Com preços de ingressos bastante acessíveis no início das vendas (40 reais), o Festival Breve conseguiu mobilizar uma grande multidão para ver os seus shows. Era nítida a vontade de celebração da oportunidade de estarmos juntos novamente em um grande evento, com nossos músicos favoritos, e, ao contrário de muitos festivais deste porte, era impossível notar um público que tivesse ido para ver apenas uma ou outra atração – as pessoas queriam estar lá, acima de tudo. Vem daí também a compreensível frustração, amplamente expressa nas redes sociais, quando a entrada no estádio foi de grande dificuldade para muitos frequentadores, que relataram falta de organização nas filas (com esperas de duas horas para entrar no evento).
O mesmo não aconteceu com o público pagante da área de open bar do festival. O ingresso mais caro deu direito não apenas a bebidas durante todo o dia, mas também a uma maior agilidade na entrada, além de menores filas para alimentação e DJs entre os shows. São privilégios que, se talvez colaborem com a viabilização do evento, com o preço mais caro, vão também de encontro com a proposta acessível do festival, e a sensação de desigualdade é também compreensível.

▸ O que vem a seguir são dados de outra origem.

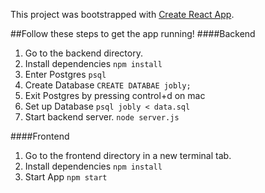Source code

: This project was bootstrapped with [Create React App](https://github.com/facebook/create-react-app).

##Follow these steps to get the app running!
####Backend
1. Go to the backend directory.
2. Install dependencies `npm install`
3. Enter Postgres `psql`
4. Create Database `CREATE DATABAE jobly;`
5. Exit Postgres by pressing control+d on mac
6. Set up Database `psql jobly < data.sql`
7. Start backend server. `node server.js`

####Frontend
1. Go to the frontend directory in a new terminal tab.
2. Install dependencies `npm install`
3. Start App `npm start`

Uma parte da experiência compartilhada por todos, independente do valor do ingresso, foi a dificuldade de se encontrar dentro do festival. Os poucos mapas espalhados pela área (à noite, sem iluminação) eram apenas a impressão do desenho do espaço, sem indicar a localização do leitor (o famoso “você está aqui”). Não havia sinalização que indicasse para que lado ficava os palcos e demais serviços, e nenhum dos redatores deste texto conseguiu encontrar o Palco Radar. Vale acrescentar o detalhe de que o site oficial do Breve não possui nem o mapa, nem os horários dos shows. Enquanto as apresentações receberam todo cuidado possível (incluindo a excelente qualidade de som e vídeo nos palcos), a experiência do frequentador pecou pela falta de itens tão básicos.
A cenografia era interessante e “instagramável” (o que parece ser prioridade hoje em dia), e o próprio Mineirão já oferece muito para os olhos – ainda mais à noite, com luzes coloridas -, o que reforça o quanto o festival dá passos largos na direção certa, ainda que breque em questões essenciais. Mas isso também é reflexo de um retorno a uma vida normal de que tanto tínhamos saudades e que fez o evento ganhar as proporções que teve. Uma delas é a de se tornar um marco não só para Belo Horizonte ou Minas Gerais, mas para o Brasil, como um todo – e a quantidade de pessoas que se deslocaram para ir à capital mineira ver o evento é prova disso.
Com o line up dos sonhos, o Festival Breve merece ser reconhecido como grande destaque do circuito de eventos no país. Em seu olhar tão sensível para o agora, é de se esperar que o evento siga atento às questões de organização para nos dar uma próxima edição que, assim como o mundo, o país e nossas vidas, pode ser melhor em 2023.